Through the open ends, I turned the top inside out and ironed, and then I had this:
I folded the raw edges at the ends in and inserted a zipper. I could have just sewn the seam shut because the fabric is stretchy enough to put the top on without a zipper, but I wanted it as a decorative detail.
So then the top was done. (I ended up adding a small dart at the bottom of the front center, because the top was too loose at the hem without one. I could have made two in the place of usual darts but I like how the dart in the center gives the hem a sort of concave shape when combined with the skirt.)
On to the skirt!
I cut two rectangles of the fabric, 60cm tall and as wide as the fabric (140cm).

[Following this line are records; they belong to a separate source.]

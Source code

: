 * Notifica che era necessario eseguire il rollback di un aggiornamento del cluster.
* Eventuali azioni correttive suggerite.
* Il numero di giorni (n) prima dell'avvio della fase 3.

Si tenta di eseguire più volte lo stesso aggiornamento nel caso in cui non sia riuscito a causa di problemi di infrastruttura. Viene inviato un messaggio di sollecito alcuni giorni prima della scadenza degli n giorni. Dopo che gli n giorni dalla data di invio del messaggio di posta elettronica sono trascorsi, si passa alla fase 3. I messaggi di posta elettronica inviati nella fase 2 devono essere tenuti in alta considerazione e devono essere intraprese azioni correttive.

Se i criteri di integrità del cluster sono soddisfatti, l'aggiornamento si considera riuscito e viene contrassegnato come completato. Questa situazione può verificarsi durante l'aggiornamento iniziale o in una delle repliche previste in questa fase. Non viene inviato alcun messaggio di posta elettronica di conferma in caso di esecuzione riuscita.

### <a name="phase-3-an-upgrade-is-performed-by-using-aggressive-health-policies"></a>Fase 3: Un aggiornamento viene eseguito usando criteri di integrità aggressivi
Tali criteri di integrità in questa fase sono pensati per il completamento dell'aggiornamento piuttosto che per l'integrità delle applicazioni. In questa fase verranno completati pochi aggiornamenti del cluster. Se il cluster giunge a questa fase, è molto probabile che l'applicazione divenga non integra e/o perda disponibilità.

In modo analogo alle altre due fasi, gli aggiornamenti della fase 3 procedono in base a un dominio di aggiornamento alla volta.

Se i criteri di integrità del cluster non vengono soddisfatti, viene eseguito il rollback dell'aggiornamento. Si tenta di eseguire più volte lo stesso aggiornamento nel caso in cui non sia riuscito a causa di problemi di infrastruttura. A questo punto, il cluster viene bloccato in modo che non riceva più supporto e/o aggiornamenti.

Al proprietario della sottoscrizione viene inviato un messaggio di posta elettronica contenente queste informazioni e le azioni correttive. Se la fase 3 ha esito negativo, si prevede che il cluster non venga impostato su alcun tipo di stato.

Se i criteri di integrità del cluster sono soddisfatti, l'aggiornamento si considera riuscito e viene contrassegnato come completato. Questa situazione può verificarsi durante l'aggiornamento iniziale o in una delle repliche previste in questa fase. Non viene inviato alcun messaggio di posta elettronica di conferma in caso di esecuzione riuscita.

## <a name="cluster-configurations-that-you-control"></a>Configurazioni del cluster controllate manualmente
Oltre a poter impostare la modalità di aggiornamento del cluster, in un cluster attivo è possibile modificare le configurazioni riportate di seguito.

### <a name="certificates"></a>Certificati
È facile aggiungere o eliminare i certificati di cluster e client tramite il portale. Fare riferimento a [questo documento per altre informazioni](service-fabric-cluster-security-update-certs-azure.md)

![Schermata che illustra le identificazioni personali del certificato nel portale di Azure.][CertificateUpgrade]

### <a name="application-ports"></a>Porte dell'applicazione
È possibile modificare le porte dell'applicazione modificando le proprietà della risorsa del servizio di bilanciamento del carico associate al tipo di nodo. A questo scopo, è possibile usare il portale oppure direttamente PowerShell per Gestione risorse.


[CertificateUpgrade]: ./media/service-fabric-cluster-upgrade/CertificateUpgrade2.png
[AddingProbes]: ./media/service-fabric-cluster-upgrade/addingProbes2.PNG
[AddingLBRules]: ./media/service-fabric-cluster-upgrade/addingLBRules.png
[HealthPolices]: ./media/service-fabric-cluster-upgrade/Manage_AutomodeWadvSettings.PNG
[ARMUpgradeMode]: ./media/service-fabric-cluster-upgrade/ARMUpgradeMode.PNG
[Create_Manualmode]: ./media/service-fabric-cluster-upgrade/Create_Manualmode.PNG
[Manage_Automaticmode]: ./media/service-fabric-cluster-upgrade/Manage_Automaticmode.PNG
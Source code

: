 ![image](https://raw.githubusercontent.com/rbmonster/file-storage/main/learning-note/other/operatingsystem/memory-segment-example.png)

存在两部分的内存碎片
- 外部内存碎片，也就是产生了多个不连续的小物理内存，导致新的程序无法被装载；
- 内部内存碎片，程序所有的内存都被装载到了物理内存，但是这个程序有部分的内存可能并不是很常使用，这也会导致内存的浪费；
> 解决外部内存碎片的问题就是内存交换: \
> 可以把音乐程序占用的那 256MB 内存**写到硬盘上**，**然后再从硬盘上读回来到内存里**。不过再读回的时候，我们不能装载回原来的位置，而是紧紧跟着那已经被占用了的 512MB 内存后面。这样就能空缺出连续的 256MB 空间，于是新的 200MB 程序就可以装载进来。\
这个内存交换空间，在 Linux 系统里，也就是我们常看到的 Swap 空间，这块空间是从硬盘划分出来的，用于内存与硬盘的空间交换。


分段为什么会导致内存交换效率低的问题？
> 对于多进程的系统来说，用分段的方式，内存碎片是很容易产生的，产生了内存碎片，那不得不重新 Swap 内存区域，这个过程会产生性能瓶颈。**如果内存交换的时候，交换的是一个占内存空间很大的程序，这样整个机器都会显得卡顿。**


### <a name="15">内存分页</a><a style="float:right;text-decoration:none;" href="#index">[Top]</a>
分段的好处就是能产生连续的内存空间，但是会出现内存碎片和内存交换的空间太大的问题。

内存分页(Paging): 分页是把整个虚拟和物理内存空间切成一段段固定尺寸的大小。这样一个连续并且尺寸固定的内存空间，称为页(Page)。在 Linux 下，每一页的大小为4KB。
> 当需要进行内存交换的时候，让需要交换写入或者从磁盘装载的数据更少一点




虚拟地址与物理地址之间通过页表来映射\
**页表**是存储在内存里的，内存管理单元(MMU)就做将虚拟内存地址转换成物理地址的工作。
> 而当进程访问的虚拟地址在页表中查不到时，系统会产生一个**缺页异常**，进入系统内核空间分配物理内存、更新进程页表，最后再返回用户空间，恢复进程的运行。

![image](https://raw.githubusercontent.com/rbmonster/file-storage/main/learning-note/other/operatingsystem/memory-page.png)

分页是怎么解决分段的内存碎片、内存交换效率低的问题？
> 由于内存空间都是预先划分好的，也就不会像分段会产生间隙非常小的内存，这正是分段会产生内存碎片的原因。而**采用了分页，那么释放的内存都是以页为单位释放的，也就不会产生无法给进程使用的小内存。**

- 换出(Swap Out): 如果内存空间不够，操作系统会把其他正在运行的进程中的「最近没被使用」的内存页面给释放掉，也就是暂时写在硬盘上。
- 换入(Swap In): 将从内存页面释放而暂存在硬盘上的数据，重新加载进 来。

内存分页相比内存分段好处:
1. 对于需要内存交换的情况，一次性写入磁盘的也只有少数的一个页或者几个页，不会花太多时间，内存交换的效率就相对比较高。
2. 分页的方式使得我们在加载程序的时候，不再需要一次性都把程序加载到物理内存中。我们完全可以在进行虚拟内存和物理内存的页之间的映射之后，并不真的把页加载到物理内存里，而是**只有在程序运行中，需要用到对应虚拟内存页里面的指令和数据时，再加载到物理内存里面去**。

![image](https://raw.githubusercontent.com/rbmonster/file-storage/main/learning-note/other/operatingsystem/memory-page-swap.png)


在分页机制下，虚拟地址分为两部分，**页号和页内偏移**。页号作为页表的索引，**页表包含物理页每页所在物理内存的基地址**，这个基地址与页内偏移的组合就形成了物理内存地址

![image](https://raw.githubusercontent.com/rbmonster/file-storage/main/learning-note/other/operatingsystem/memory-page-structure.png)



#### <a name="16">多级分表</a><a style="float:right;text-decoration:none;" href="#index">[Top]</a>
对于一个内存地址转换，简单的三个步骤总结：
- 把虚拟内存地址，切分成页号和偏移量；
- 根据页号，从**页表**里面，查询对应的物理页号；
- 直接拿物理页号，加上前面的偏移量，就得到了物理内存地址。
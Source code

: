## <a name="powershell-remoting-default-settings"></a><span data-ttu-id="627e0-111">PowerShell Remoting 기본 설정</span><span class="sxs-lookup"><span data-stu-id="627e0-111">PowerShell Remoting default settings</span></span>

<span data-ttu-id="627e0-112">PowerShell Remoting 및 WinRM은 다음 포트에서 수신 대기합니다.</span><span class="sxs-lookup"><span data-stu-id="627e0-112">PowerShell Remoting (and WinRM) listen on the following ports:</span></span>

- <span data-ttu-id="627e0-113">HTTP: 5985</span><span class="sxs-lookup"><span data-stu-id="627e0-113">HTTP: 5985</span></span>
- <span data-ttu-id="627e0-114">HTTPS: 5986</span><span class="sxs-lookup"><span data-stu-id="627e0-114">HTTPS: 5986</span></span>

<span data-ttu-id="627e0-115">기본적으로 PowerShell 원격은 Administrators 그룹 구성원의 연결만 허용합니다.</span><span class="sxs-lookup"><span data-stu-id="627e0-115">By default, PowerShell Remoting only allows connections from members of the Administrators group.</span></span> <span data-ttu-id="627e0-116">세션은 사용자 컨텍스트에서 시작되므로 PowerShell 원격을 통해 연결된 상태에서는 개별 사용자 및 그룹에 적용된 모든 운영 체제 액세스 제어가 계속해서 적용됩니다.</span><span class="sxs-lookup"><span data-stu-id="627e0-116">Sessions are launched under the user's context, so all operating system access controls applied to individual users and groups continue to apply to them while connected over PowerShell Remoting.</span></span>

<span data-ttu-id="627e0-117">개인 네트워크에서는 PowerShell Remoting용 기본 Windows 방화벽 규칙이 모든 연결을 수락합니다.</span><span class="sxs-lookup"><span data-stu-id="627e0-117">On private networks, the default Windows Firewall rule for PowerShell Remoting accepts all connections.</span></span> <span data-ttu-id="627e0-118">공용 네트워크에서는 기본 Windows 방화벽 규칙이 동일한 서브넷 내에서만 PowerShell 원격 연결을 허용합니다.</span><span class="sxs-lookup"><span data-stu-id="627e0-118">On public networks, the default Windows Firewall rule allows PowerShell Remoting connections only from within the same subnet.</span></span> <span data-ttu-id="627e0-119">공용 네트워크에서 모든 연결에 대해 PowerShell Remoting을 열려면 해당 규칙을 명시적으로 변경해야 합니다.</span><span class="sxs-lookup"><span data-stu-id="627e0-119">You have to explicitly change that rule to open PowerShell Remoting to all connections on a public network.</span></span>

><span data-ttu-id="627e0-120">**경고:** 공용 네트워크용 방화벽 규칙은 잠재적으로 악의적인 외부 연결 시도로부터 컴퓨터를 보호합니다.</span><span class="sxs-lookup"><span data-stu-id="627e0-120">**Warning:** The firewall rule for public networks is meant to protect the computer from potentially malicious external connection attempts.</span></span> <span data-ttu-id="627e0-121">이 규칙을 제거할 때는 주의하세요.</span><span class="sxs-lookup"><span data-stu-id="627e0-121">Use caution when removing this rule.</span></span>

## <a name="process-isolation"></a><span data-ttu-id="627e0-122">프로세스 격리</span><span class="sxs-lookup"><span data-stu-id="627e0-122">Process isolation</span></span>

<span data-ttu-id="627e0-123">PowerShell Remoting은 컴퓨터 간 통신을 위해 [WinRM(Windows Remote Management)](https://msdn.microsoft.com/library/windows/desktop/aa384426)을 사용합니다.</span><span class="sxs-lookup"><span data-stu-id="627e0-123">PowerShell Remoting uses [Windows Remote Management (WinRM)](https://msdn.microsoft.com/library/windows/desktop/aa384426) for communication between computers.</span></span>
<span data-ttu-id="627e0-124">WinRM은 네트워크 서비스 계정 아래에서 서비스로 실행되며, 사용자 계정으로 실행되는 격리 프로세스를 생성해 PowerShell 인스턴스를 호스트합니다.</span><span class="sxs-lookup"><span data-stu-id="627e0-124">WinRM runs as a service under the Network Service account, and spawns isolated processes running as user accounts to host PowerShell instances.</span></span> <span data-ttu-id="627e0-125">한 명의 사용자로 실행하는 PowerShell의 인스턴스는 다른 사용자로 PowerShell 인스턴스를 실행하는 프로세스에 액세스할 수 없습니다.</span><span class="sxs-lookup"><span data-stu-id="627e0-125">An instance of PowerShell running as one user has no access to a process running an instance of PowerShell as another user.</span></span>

I also cut pieces of same width from the lining fabric, only shorter so the lining is not visible beneath the skirt hem. The lining is this stretchy fabric that is kind of shiny and very slippery (like the kind you sometimes find in certain type leggings/leotards). I needed something that would be slippery enough so that the hem of the skirt wouldn't end up crawling up my thighs when I walk (cotton jersey tends to do that.) I sewed the short ends of the fabric right sides together, skirt fabric and lining separately. Then I placed the lining inside the chevron fabric and cut a slit to mark the center back (where a zipper will be added).
The I pleated both the fabrics together. Since there was a lot of fabric to pleat, instead of regular box pleats I made double box pleats. With two thick jersey fabrics double pleated like that, there were altogether ten layers of fabric to be sewn over in a pleat! It was quite the task, but luckily my old faithful Bernina managed this without any trouble.
Then I folded a waistband and attached it, adding four more layers to the bulk! But my sewing machined survived that too. It never ceases to amaze me.
After that I simply added a zipper and hemmed the lining and the skirt fabric separately and the outfit was done!
Here's how it looks worn (sadly it's still way too cold and rainy to wear it outside...)
I love how this turned out, and I can't wait for summer so I can actually wear these pieces outside. :)
What do you think of this summer ensemble?